Thursday, September 8, 2011

National Archive keeps bulk of 9/11 Commission report sealed

via The Raw Story


NEW YORK (Reuters) - Ten years after al Qaeda's attack on the United States, the vast majority of the 9/11 Commission's investigative records remain sealed at the National Archives in Washington, even though the commission had directed the archives to make most of the material public in 2009, Reuters has learned.

The National Archives' failure to release the material presents a hurdle for historians and others seeking to plumb one of the most dramatic events in modern American history.

The 575 cubic feet of records were in large part the basis for the commission's public report, issued July 22, 2004. The commission, formally known as the National Commission on Terrorist Attacks Upon the United States, was established by Congress in late 2002 to investigate the events leading up to the 9/11 attacks, the pre-attack effectiveness of intelligence agencies and the Federal Bureau of Investigation, and the government's emergency response.

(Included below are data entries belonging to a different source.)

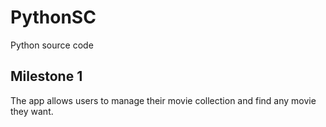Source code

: # PythonSC
Python source code

## Milestone 1

The app allows users to manage their movie collection and find any movie they want.
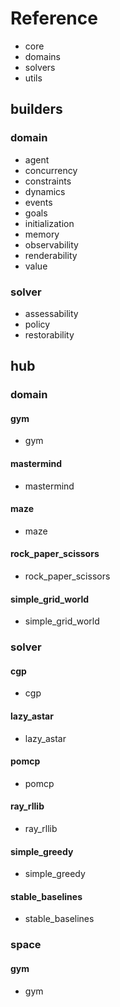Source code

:# Reference

- <router-link to="_skdecide.core">core</router-link>
- <router-link to="_skdecide.domains">domains</router-link>
- <router-link to="_skdecide.solvers">solvers</router-link>
- <router-link to="_skdecide.utils">utils</router-link>

## builders


### domain

- <router-link to="_skdecide.builders.domain.agent">agent</router-link>
- <router-link to="_skdecide.builders.domain.concurrency">concurrency</router-link>
- <router-link to="_skdecide.builders.domain.constraints">constraints</router-link>
- <router-link to="_skdecide.builders.domain.dynamics">dynamics</router-link>
- <router-link to="_skdecide.builders.domain.events">events</router-link>
- <router-link to="_skdecide.builders.domain.goals">goals</router-link>
- <router-link to="_skdecide.builders.domain.initialization">initialization</router-link>
- <router-link to="_skdecide.builders.domain.memory">memory</router-link>
- <router-link to="_skdecide.builders.domain.observability">observability</router-link>
- <router-link to="_skdecide.builders.domain.renderability">renderability</router-link>
- <router-link to="_skdecide.builders.domain.value">value</router-link>

### solver

- <router-link to="_skdecide.builders.solver.assessability">assessability</router-link>
- <router-link to="_skdecide.builders.solver.policy">policy</router-link>
- <router-link to="_skdecide.builders.solver.restorability">restorability</router-link>

## hub


### domain


#### gym

- <router-link to="_skdecide.hub.domain.gym.gym">gym</router-link>

#### mastermind

- <router-link to="_skdecide.hub.domain.mastermind.mastermind">mastermind</router-link>

#### maze

- <router-link to="_skdecide.hub.domain.maze.maze">maze</router-link>

#### rock_paper_scissors

- <router-link to="_skdecide.hub.domain.rock_paper_scissors.rock_paper_scissors">rock_paper_scissors</router-link>

#### simple_grid_world

- <router-link to="_skdecide.hub.domain.simple_grid_world.simple_grid_world">simple_grid_world</router-link>

### solver


#### cgp

- <router-link to="_skdecide.hub.solver.cgp.cgp">cgp</router-link>

#### lazy_astar

- <router-link to="_skdecide.hub.solver.lazy_astar.lazy_astar">lazy_astar</router-link>

#### pomcp

- <router-link to="_skdecide.hub.solver.pomcp.pomcp">pomcp</router-link>

#### ray_rllib

- <router-link to="_skdecide.hub.solver.ray_rllib.ray_rllib">ray_rllib</router-link>

#### simple_greedy

- <router-link to="_skdecide.hub.solver.simple_greedy.simple_greedy">simple_greedy</router-link>

#### stable_baselines

- <router-link to="_skdecide.hub.solver.stable_baselines.stable_baselines">stable_baselines</router-link>

### space


#### gym

- <router-link to="_skdecide.hub.space.gym.gym">gym</router-link>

In a Reuters interview this week, Matt Fulgham, assistant director of the archives' center for legislative affairs which has oversight of the commission documents, said that more than a third of the material has been reviewed for possible release. But many of those documents have been withheld or heavily redacted, and the released material includes documents that already were in the public domain, such as press articles.

Commission items still not public include a 30-page summary of an April 29, 2004 interview by all 10 commissioners with President George W. Bush and Vice President Dick Cheney, conducted in the White House's Oval Office. This was the only time the two were formally questioned about the events surrounding the attacks. The information could shed light on public accounts the two men have given in recent weeks of their actions around the time of the attacks.

Several former commission staff members said that because there is no comprehensive effort to unseal the remaining material, portions of the records the commission had hoped would be available by now to scholars and the public instead will remain sealed indefinitely.

In 2004 Commission Chairman Thomas Kean said publicly that he was eager for most of the records to be released as quickly as possible. In a Reuters interview last week, Kean said he was not aware until told by Reuters that only a small portion of the records have since been unsealed, and he saw no justification for withholding most of the unreleased material.